[Problem description]: Output a character-exact copy of the data, images removed.
### Raw data ###
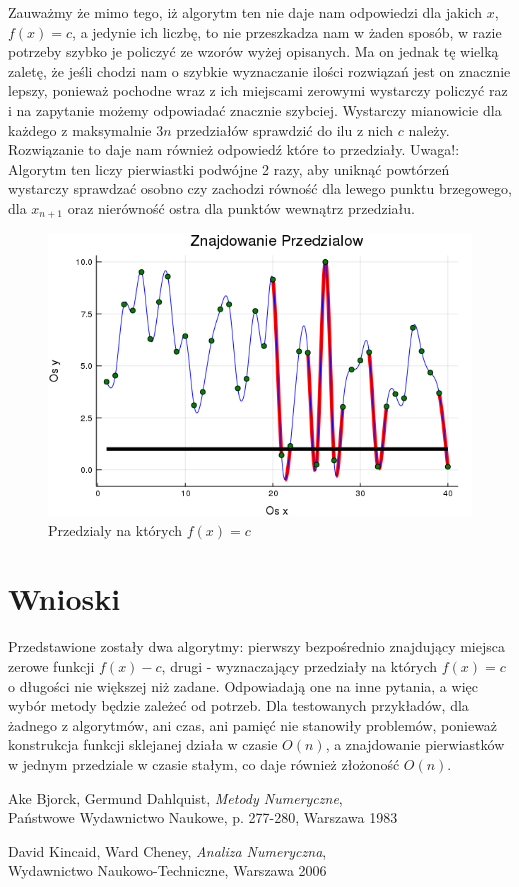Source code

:\documentclass[paper=a4, fontsize=11pt]{scrartcl} %
\numberwithin{equation}{section} %
\numberwithin{figure}{section} %
\numberwithin{table}{section} %
\begin{document}
Zauważmy że mimo tego, iż algorytm ten nie daje nam odpowiedzi dla jakich $x$, $f(x)=c$, a jedynie ich liczbę, to nie przeszkadza nam w żaden sposób, w razie potrzeby szybko je policzyć ze wzorów wyżej opisanych. Ma on jednak tę wielką zaletę, że jeśli chodzi nam o szybkie wyznaczanie ilości rozwiązań jest on znacznie lepszy, ponieważ pochodne wraz z ich miejscami zerowymi wystarczy policzyć raz i na zapytanie możemy odpowiadać znacznie szybciej. Wystarczy mianowicie dla każdego z maksymalnie $3n$ przedziałów sprawdzić do ilu z nich $c$ należy. Rozwiązanie to daje nam również odpowiedź które to przedziały.
\medbreak
\medbreak
\medbreak
Uwaga!: Algorytm ten liczy pierwiastki podwójne 2 razy, aby uniknąć powtórzeń wystarczy sprawdzać osobno czy zachodzi równość dla lewego punktu brzegowego, dla $x_{n+1}$ oraz nierówność ostra dla punktów wewnątrz przedziału.


\begin{figure}[h!]
 \includegraphics[width=0.95\linewidth]{przedzialy.png}
  \caption{Przedzialy na których $f(x) = c$}
  \label{przedzialy}
\end{figure}
\FloatBarrier


\section{Wnioski}
Przedstawione zostały dwa algorytmy: pierwszy bezpośrednio znajdujący miejsca zerowe funkcji $f(x) - c$, drugi - wyznaczający przedziały na których $f(x) = c$ o długości nie większej niż zadane. Odpowiadają one na inne pytania, a więc wybór metody będzie zależeć od potrzeb. Dla testowanych przykładów, dla żadnego z algorytmów, ani czas, ani pamięć nie stanowiły problemów, ponieważ konstrukcja funkcji sklejanej działa w czasie $O(n)$, a znajdowanie pierwiastków w jednym przedziale w czasie stałym, co daje również złożoność $O(n)$. 

\begin{thebibliography}{9}

  Ake Bjorck,
  Germund Dahlquist,
  \textit{Metody Numeryczne}, \\
  Państwowe Wydawnictwo Naukowe, p. 277-280,
  Warszawa 1983

  David Kincaid,
  Ward Cheney,
  \textit{Analiza Numeryczna}, \\
  Wydawnictwo Naukowo-Techniczne, 
  Warszawa 2006
\end{thebibliography}
\end{document}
###
[Expected output]:
Source code

:\documentclass[paper=a4, fontsize=11pt]{scrartcl} %
\numberwithin{equation}{section} %
\numberwithin{figure}{section} %
\numberwithin{table}{section} %
\begin{document}
Zauważmy że mimo tego, iż algorytm ten nie daje nam odpowiedzi dla jakich $x$, $f(x)=c$, a jedynie ich liczbę, to nie przeszkadza nam w żaden sposób, w razie potrzeby szybko je policzyć ze wzorów wyżej opisanych. Ma on jednak tę wielką zaletę, że jeśli chodzi nam o szybkie wyznaczanie ilości rozwiązań jest on znacznie lepszy, ponieważ pochodne wraz z ich miejscami zerowymi wystarczy policzyć raz i na zapytanie możemy odpowiadać znacznie szybciej. Wystarczy mianowicie dla każdego z maksymalnie $3n$ przedziałów sprawdzić do ilu z nich $c$ należy. Rozwiązanie to daje nam również odpowiedź które to przedziały.
\medbreak
\medbreak
\medbreak
Uwaga!: Algorytm ten liczy pierwiastki podwójne 2 razy, aby uniknąć powtórzeń wystarczy sprawdzać osobno czy zachodzi równość dla lewego punktu brzegowego, dla $x_{n+1}$ oraz nierówność ostra dla punktów wewnątrz przedziału.


\begin{figure}[h!]
 \includegraphics[width=0.95\linewidth]{przedzialy.png}
  \caption{Przedzialy na których $f(x) = c$}
  \label{przedzialy}
\end{figure}
\FloatBarrier


\section{Wnioski}
Przedstawione zostały dwa algorytmy: pierwszy bezpośrednio znajdujący miejsca zerowe funkcji $f(x) - c$, drugi - wyznaczający przedziały na których $f(x) = c$ o długości nie większej niż zadane. Odpowiadają one na inne pytania, a więc wybór metody będzie zależeć od potrzeb. Dla testowanych przykładów, dla żadnego z algorytmów, ani czas, ani pamięć nie stanowiły problemów, ponieważ konstrukcja funkcji sklejanej działa w czasie $O(n)$, a znajdowanie pierwiastków w jednym przedziale w czasie stałym, co daje również złożoność $O(n)$. 

\begin{thebibliography}{9}

  Ake Bjorck,
  Germund Dahlquist,
  \textit{Metody Numeryczne}, \\
  Państwowe Wydawnictwo Naukowe, p. 277-280,
  Warszawa 1983

  David Kincaid,
  Ward Cheney,
  \textit{Analiza Numeryczna}, \\
  Wydawnictwo Naukowo-Techniczne, 
  Warszawa 2006
\end{thebibliography}
\end{document}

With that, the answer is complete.